[Opening RECORD EXTRACTS section]

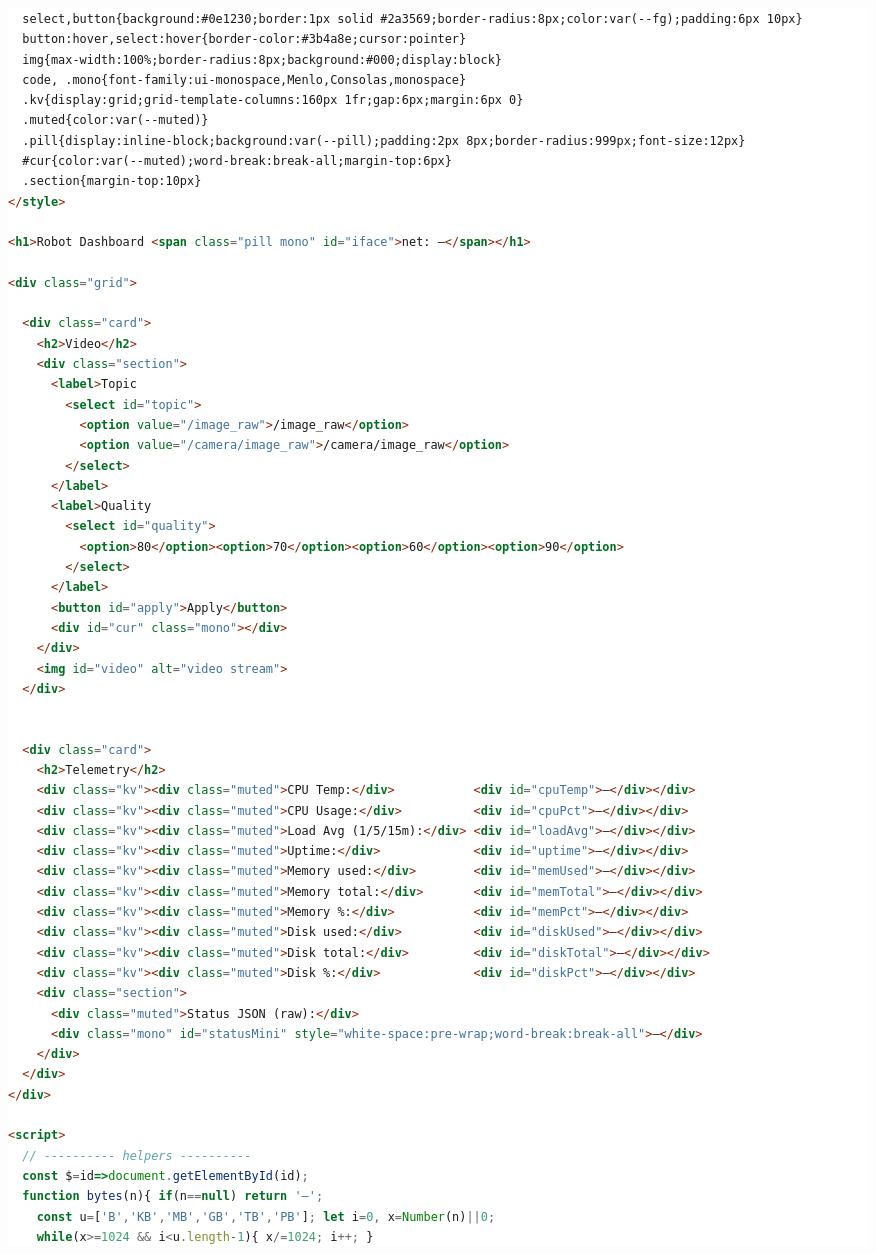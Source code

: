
 ```html
  select,button{background:#0e1230;border:1px solid #2a3569;border-radius:8px;color:var(--fg);padding:6px 10px}
  button:hover,select:hover{border-color:#3b4a8e;cursor:pointer}
  img{max-width:100%;border-radius:8px;background:#000;display:block}
  code, .mono{font-family:ui-monospace,Menlo,Consolas,monospace}
  .kv{display:grid;grid-template-columns:160px 1fr;gap:6px;margin:6px 0}
  .muted{color:var(--muted)}
  .pill{display:inline-block;background:var(--pill);padding:2px 8px;border-radius:999px;font-size:12px}
  #cur{color:var(--muted);word-break:break-all;margin-top:6px}
  .section{margin-top:10px}
</style>

<h1>Robot Dashboard <span class="pill mono" id="iface">net: —</span></h1>

<div class="grid">
  
  <div class="card">
    <h2>Video</h2>
    <div class="section">
      <label>Topic
        <select id="topic">
          <option value="/image_raw">/image_raw</option>
          <option value="/camera/image_raw">/camera/image_raw</option>
        </select>
      </label>
      <label>Quality
        <select id="quality">
          <option>80</option><option>70</option><option>60</option><option>90</option>
        </select>
      </label>
      <button id="apply">Apply</button>
      <div id="cur" class="mono"></div>
    </div>
    <img id="video" alt="video stream">
  </div>

  
  <div class="card">
    <h2>Telemetry</h2>
    <div class="kv"><div class="muted">CPU Temp:</div>           <div id="cpuTemp">—</div></div>
    <div class="kv"><div class="muted">CPU Usage:</div>          <div id="cpuPct">—</div></div>
    <div class="kv"><div class="muted">Load Avg (1/5/15m):</div> <div id="loadAvg">—</div></div>
    <div class="kv"><div class="muted">Uptime:</div>             <div id="uptime">—</div></div>
    <div class="kv"><div class="muted">Memory used:</div>        <div id="memUsed">—</div></div>
    <div class="kv"><div class="muted">Memory total:</div>       <div id="memTotal">—</div></div>
    <div class="kv"><div class="muted">Memory %:</div>           <div id="memPct">—</div></div>
    <div class="kv"><div class="muted">Disk used:</div>          <div id="diskUsed">—</div></div>
    <div class="kv"><div class="muted">Disk total:</div>         <div id="diskTotal">—</div></div>
    <div class="kv"><div class="muted">Disk %:</div>             <div id="diskPct">—</div></div>
    <div class="section">
      <div class="muted">Status JSON (raw):</div>
      <div class="mono" id="statusMini" style="white-space:pre-wrap;word-break:break-all">—</div>
    </div>
  </div>
</div>

<script>
  // ---------- helpers ----------
  const $=id=>document.getElementById(id);
  function bytes(n){ if(n==null) return '—';
    const u=['B','KB','MB','GB','TB','PB']; let i=0, x=Number(n)||0;
    while(x>=1024 && i<u.length-1){ x/=1024; i++; }
```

[Closing RECORD EXTRACTS section]

**TASK TO CARRY OUT**
Wherever the word "value" turns up in a line of the entries above, copy that line.

**ANSWER SECTION**
          <option value="/image_raw">/image_raw</option>
          <option value="/camera/image_raw">/camera/image_raw</option>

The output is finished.